++++ Listed records

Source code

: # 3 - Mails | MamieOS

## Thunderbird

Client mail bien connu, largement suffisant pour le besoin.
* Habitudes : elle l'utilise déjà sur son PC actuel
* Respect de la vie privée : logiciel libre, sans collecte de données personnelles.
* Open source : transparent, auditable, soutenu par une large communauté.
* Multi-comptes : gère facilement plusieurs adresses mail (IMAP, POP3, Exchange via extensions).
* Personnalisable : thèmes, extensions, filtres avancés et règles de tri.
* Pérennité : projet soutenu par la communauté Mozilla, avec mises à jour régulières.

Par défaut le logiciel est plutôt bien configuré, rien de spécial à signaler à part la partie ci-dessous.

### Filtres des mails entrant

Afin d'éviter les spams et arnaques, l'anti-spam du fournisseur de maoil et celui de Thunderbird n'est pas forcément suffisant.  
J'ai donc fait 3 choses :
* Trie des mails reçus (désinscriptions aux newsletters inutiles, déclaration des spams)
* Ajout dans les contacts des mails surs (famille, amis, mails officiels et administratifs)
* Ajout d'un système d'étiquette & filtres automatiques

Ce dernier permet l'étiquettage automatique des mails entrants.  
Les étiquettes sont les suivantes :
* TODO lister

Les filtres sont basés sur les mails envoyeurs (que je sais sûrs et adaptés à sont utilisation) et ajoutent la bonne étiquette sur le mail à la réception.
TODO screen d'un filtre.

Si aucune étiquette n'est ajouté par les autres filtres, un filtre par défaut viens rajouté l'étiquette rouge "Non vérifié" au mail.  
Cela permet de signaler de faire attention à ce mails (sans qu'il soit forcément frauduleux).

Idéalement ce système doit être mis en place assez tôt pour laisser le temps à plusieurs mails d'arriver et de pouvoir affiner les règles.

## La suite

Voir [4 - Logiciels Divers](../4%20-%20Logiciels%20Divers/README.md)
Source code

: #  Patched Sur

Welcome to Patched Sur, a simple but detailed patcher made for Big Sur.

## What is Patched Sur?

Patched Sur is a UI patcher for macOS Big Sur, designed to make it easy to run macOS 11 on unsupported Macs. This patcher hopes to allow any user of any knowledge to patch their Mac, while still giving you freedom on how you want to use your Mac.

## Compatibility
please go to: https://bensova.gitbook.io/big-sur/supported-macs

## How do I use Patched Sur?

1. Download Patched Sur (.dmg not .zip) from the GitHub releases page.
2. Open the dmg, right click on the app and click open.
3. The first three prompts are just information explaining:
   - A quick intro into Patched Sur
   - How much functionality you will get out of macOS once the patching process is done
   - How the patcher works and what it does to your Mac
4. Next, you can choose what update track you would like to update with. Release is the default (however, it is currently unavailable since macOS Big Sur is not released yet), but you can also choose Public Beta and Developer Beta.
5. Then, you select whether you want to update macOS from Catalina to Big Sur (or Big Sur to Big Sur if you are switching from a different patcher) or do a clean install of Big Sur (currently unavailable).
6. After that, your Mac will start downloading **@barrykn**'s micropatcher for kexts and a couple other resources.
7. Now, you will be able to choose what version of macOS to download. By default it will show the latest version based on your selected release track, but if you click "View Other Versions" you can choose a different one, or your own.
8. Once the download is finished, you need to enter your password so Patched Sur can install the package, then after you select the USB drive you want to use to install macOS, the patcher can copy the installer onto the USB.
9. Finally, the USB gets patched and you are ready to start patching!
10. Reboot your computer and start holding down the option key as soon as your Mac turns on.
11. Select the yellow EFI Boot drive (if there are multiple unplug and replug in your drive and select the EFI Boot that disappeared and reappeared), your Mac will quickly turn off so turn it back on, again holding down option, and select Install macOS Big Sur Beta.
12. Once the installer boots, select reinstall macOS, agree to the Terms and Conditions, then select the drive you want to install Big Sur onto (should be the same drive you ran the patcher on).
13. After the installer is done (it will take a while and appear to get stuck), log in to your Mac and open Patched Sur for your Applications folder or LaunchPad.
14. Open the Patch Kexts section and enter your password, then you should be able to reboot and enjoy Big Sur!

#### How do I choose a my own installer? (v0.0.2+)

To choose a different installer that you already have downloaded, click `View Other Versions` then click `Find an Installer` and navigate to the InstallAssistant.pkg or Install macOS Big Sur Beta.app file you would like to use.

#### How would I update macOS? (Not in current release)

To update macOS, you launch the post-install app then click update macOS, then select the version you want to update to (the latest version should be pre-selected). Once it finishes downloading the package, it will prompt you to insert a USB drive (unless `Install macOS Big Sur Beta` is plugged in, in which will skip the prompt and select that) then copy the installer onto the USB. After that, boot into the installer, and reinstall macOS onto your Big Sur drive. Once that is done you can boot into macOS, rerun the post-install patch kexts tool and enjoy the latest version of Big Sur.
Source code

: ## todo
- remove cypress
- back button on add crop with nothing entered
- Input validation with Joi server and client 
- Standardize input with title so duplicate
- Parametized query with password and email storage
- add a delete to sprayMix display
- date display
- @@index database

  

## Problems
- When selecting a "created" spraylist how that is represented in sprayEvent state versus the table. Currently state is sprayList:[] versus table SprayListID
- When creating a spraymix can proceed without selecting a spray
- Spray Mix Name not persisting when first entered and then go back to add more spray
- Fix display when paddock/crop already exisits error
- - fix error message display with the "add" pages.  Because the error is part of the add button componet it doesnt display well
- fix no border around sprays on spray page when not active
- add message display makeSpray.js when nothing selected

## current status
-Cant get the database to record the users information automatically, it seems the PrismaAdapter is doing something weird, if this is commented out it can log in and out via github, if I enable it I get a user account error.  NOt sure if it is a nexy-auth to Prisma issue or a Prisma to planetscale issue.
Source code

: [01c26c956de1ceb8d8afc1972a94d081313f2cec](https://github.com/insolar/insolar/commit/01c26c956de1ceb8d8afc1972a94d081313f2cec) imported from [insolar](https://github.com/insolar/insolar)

++++++++

◆ **What you have to do**: Each line above from the one with "- Parametized query" up to and including the one with "- When creating" must be set down exactly, and no line outside that span may appear.

◆ **Task result**:
- Parametized query with password and email storage
- add a delete to sprayMix display
- date display
- @@index database

  

## Problems
- When selecting a "created" spraylist how that is represented in sprayEvent state versus the table. Currently state is sprayList:[] versus table SprayListID
- When creating a spraymix can proceed without selecting a spray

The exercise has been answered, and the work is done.